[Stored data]
····················

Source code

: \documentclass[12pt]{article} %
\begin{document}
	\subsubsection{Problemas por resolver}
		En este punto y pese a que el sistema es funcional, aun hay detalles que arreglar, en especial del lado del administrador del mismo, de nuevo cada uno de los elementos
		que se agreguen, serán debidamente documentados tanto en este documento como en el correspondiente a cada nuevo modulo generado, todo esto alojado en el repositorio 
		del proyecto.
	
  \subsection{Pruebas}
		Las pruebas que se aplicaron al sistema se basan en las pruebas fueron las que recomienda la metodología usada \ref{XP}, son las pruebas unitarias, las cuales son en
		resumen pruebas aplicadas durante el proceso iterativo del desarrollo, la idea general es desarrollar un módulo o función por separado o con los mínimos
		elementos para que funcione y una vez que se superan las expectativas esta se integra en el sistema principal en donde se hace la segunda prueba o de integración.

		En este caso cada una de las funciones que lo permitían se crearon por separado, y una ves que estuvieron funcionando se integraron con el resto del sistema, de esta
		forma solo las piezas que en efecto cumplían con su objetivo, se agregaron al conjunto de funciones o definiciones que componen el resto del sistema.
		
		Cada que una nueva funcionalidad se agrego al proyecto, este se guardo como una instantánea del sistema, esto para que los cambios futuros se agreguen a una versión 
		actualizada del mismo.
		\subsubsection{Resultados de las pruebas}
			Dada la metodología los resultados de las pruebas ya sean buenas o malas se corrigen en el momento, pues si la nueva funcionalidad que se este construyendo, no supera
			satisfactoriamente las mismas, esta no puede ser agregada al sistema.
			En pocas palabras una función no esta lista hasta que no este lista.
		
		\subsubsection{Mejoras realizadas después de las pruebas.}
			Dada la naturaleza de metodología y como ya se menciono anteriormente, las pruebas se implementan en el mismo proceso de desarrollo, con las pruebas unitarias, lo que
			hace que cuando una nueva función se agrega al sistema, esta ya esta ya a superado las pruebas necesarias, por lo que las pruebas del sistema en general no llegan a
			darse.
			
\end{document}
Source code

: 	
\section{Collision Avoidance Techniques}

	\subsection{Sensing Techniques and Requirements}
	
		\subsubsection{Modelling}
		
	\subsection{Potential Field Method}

····················

**Problem details:**
Some lines of the records may contain the string "nuevo". State how many do, as a number alone.

**Exercise output:**
2